Bob Florence | |
---|---|
Birth name | Robert Chase Florence |
Born |
Los Angeles, California, U.S. |
May 20, 1932
Died | May 15, 2008 Los Angeles |
(aged 75)
Genres | Jazz, big band, pop |
Occupation(s) | Musician, composer, arranger, band leader |
Instruments | Piano |
Years active | 1950s–2000s |
Labels | Liberty, Trend, MAMA |
Bob Florence (May 20, 1932 – May 15, 2008) was an American pianist, composer, arranger, and big band leader.
A child prodigy, Florence began piano lessons before he was five years old and at seven gave his first recital. Although his early education was in classical music, he was drawn to jazz and big band. He went to Los Angeles City College and studied arranging and orchestration with Bob McDonald. He joined the college big band, and his classmates included Herb Geller and Tommy Tedesco.
Florence spent most of his career with big bands, as a leader, performer, composer, and arranger. After graduating from college, he was a member of bands led by Les Brown, Louis Bellson, and Harry James. His arrangement of "(Up A) Lazy River" for Si Zentner was a hit in 1960 and won a Grammy Award.Dave Pell hired him to work full-time as an arranger for Liberty Records.

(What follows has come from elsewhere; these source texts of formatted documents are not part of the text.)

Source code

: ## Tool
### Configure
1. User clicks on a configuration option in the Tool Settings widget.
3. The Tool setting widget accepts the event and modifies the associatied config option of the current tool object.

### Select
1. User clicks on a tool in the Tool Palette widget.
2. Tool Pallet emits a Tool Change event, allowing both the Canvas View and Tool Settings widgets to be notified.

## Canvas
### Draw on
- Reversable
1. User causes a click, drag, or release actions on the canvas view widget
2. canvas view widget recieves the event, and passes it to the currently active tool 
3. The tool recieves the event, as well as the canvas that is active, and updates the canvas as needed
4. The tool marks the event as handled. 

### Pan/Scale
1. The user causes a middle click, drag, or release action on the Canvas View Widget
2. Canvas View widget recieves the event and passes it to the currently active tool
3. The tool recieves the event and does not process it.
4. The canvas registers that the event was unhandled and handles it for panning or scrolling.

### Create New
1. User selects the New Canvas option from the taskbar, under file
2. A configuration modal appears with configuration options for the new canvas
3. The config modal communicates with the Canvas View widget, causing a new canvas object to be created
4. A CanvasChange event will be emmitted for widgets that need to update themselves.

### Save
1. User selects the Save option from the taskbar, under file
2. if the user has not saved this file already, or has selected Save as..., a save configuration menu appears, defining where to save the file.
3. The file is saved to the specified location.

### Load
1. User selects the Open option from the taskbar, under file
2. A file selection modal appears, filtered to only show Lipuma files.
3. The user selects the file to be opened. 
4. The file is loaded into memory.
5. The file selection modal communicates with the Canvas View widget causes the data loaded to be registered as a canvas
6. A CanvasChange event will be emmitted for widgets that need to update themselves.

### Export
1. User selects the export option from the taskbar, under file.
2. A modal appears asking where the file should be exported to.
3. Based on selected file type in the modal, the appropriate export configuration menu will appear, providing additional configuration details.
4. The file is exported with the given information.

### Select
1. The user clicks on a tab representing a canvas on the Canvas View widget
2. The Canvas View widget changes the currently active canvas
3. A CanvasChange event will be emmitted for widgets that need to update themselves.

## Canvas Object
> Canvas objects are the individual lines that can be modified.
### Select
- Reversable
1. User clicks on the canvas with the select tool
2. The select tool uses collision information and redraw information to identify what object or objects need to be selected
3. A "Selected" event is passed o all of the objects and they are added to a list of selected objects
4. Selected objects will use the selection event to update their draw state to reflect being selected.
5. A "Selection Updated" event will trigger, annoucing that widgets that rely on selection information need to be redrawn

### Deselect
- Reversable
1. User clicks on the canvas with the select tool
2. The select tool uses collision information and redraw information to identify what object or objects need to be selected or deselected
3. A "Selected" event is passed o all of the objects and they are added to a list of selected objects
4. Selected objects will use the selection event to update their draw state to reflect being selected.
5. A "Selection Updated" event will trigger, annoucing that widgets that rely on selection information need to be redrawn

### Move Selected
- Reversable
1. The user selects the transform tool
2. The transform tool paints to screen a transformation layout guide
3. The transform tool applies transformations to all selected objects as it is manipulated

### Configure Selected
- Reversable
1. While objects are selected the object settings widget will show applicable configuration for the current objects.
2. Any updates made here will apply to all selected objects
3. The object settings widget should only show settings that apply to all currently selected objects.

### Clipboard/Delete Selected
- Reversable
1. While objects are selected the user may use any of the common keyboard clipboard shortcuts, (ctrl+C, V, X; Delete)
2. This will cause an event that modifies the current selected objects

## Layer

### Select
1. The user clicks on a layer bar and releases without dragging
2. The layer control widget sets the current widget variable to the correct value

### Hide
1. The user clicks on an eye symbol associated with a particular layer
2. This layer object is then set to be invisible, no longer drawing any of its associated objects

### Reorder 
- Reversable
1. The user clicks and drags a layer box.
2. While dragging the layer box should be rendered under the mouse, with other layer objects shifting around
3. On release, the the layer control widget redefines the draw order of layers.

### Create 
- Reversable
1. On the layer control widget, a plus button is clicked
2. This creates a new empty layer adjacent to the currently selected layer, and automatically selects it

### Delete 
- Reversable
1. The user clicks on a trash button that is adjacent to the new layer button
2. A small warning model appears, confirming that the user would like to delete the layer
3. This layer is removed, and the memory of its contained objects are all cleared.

The job gave him the opportunity to write in several genres: bossa nova with Sergio Mendez, jazz with Bud Shank, and pop vocal with Vic Dana.
He worked often in Hollywood as a bandeader, composer, and arranger for TV variety shows, hosted by Dean Martin, Red Skelton, and Andy Williams, and he wrote arrangements for the Tonight Show band led by Doc Severinsen. He won an Emmy Award for a program by Linda Lavin (1981) and another for a concert by Julie Andrews (1990).
In 1979 he returned to a recording career that had been sidetracked by other work. Twelve years separated Pet Project (World Pacific Records, 1967) from Live at Concerts by the Sea (Trend, 1979). His album Magic Time (1983) was the first to be credited to his eighteen-piece big band, the Bob Florence Limited Edition. The band released albums throughout the 1980s and '90s. In 2000, Serendipity 18 won the Grammy Award for Best Jazz Performance by a Large Ensemble. He received fifteen Grammy nominations during his career.